*** ENTRIES SHOWN ***

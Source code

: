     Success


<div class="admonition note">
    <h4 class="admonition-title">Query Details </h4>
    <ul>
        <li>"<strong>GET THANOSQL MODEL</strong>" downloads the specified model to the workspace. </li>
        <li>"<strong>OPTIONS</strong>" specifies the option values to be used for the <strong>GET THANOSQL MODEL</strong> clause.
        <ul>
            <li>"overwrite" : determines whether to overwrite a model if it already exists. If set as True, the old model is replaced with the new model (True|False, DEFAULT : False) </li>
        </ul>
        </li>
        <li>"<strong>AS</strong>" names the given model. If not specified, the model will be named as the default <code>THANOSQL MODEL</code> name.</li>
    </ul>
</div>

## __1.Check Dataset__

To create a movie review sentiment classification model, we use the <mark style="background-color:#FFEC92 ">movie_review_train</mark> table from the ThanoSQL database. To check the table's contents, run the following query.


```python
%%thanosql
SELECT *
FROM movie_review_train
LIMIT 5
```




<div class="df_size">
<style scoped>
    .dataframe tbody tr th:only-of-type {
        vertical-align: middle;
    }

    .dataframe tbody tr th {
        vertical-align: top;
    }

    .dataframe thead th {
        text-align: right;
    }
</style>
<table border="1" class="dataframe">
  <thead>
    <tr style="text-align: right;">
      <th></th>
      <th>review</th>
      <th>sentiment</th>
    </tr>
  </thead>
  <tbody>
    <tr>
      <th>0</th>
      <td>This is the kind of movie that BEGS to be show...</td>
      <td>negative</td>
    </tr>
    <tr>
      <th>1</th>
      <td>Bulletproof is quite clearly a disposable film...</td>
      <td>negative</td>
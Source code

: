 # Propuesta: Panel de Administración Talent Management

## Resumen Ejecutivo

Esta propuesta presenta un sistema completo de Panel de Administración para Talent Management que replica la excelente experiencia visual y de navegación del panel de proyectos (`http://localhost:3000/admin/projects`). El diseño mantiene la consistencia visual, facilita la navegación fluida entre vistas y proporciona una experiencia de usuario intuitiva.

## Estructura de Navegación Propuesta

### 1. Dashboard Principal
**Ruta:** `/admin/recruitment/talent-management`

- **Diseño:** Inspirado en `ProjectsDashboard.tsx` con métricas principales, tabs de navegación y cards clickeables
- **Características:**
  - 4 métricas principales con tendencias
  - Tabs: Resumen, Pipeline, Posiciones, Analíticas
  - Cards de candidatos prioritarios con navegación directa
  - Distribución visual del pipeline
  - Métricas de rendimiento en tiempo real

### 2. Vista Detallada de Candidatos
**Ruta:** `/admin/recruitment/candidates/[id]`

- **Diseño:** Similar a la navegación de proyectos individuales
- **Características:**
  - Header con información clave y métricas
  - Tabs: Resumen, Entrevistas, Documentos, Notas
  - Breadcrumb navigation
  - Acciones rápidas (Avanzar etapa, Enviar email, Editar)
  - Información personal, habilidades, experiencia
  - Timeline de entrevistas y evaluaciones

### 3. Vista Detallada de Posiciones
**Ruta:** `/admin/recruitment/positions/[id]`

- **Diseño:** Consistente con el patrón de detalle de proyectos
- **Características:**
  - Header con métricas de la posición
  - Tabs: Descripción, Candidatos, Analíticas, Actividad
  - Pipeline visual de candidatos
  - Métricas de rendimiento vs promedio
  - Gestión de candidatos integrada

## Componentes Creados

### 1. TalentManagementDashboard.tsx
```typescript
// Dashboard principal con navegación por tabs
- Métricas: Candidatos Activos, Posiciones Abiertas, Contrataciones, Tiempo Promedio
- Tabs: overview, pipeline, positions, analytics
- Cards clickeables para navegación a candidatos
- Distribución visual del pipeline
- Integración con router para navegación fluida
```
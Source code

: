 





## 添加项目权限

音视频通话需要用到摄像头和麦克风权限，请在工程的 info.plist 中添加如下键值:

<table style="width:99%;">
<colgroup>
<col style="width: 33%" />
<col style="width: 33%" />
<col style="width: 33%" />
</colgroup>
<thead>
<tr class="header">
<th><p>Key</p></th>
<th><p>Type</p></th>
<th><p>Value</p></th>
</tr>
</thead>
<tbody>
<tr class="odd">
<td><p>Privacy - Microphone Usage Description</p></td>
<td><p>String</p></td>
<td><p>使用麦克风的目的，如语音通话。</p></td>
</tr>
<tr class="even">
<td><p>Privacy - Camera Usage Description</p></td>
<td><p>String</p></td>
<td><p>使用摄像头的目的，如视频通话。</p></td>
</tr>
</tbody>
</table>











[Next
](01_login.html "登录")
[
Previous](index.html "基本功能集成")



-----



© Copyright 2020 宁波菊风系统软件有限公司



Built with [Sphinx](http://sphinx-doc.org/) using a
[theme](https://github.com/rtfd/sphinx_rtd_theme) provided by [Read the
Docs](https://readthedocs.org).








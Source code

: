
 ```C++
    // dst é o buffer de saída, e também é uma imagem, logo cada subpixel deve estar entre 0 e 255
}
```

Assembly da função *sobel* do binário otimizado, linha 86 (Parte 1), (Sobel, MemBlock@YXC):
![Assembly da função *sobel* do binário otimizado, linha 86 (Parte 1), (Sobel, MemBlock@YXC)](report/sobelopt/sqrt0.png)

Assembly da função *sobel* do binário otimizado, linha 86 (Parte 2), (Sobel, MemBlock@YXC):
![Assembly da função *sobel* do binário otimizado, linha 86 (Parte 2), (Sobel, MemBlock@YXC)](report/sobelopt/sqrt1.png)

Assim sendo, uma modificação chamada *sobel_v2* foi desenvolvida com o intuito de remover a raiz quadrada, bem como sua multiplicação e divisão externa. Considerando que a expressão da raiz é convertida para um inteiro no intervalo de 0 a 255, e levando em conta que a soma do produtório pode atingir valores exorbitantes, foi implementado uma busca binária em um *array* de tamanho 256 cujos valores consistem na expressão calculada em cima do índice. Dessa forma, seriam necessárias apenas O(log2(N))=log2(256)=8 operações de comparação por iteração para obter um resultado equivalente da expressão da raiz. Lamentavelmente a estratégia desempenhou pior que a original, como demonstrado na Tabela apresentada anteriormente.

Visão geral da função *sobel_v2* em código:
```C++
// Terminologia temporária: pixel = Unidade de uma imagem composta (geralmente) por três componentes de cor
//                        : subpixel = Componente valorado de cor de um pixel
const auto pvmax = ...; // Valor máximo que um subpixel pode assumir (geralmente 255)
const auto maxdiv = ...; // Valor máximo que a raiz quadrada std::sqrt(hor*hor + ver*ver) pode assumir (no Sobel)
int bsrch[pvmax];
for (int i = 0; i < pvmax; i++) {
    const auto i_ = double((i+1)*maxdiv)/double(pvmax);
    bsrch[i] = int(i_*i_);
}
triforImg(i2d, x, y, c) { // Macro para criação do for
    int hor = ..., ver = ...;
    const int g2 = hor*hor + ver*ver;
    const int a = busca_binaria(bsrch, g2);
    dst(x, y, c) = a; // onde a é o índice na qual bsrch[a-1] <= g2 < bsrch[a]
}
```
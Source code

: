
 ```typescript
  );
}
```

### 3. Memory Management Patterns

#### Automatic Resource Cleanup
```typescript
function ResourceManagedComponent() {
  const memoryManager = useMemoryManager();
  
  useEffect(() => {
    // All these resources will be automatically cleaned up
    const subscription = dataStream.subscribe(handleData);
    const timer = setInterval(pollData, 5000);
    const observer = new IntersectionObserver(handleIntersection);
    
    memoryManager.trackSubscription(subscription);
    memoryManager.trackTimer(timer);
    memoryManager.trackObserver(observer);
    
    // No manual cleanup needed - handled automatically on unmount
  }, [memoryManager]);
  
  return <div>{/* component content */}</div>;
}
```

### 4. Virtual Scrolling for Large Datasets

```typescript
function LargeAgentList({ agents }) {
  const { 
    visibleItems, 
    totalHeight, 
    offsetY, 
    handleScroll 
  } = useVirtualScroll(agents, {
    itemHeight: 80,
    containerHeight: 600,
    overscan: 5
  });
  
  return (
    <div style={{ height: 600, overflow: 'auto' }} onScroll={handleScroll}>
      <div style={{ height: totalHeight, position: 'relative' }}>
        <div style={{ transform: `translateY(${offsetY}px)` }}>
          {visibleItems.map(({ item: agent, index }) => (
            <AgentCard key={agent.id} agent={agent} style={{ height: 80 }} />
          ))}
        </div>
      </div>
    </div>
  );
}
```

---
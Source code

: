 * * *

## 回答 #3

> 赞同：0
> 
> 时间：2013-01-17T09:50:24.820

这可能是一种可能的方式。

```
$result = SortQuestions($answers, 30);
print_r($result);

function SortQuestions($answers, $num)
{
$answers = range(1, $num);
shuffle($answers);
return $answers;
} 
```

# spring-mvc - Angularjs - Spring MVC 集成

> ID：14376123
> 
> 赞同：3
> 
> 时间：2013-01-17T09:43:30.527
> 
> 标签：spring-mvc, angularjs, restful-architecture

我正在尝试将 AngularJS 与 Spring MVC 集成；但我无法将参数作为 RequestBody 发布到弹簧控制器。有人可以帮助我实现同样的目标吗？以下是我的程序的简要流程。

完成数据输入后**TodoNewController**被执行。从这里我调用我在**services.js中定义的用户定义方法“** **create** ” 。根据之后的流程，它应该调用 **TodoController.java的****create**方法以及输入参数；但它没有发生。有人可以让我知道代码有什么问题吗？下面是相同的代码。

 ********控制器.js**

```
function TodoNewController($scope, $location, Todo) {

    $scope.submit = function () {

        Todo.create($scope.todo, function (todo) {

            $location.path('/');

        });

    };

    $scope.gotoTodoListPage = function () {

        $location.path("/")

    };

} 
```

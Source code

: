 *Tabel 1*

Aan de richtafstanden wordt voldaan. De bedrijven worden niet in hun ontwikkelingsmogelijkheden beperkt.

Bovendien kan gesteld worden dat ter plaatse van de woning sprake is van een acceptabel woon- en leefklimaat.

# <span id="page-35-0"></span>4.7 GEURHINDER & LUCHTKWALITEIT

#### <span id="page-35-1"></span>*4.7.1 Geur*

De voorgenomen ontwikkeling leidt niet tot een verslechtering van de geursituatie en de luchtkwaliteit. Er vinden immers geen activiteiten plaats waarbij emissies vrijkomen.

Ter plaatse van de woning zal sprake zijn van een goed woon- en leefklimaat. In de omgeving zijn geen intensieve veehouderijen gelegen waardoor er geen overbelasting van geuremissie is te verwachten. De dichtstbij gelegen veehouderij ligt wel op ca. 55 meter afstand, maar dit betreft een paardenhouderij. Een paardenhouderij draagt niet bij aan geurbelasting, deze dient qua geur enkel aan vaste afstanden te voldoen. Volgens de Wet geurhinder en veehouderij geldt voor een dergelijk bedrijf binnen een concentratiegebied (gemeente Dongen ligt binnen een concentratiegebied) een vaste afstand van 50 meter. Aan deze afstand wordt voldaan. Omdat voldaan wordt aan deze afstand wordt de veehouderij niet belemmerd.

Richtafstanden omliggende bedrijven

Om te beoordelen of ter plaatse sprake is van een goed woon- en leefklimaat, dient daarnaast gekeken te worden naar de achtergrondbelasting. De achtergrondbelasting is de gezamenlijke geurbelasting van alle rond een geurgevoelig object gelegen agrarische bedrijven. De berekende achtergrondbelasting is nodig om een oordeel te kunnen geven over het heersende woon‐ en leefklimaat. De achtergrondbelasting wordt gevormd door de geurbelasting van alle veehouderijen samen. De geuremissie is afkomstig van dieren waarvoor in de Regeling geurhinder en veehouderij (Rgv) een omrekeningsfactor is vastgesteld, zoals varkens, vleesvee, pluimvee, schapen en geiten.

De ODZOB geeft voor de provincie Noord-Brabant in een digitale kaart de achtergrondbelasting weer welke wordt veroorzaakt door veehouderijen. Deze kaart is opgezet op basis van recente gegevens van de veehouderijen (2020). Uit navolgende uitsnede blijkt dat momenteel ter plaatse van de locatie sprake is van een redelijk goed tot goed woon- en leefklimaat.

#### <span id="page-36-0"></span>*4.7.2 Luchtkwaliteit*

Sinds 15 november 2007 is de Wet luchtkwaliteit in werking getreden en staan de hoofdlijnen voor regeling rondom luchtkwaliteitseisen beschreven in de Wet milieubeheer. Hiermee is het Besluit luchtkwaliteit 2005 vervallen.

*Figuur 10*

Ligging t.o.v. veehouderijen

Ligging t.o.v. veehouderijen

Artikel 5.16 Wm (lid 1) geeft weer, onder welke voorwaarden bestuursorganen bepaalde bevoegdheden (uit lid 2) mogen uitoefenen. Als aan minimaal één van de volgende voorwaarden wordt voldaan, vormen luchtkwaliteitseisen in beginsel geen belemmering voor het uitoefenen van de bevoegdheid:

*** End of ENTRIES SHOWN ***

### DIRECTIONS
From the data above, copy each line where the string "MemBlock" appears.

### YOUR RESPONSE
Assembly da função *sobel* do binário otimizado, linha 86 (Parte 1), (Sobel, MemBlock@YXC):
![Assembly da função *sobel* do binário otimizado, linha 86 (Parte 1), (Sobel, MemBlock@YXC)](report/sobelopt/sqrt0.png)
Assembly da função *sobel* do binário otimizado, linha 86 (Parte 2), (Sobel, MemBlock@YXC):
![Assembly da função *sobel* do binário otimizado, linha 86 (Parte 2), (Sobel, MemBlock@YXC)](report/sobelopt/sqrt1.png)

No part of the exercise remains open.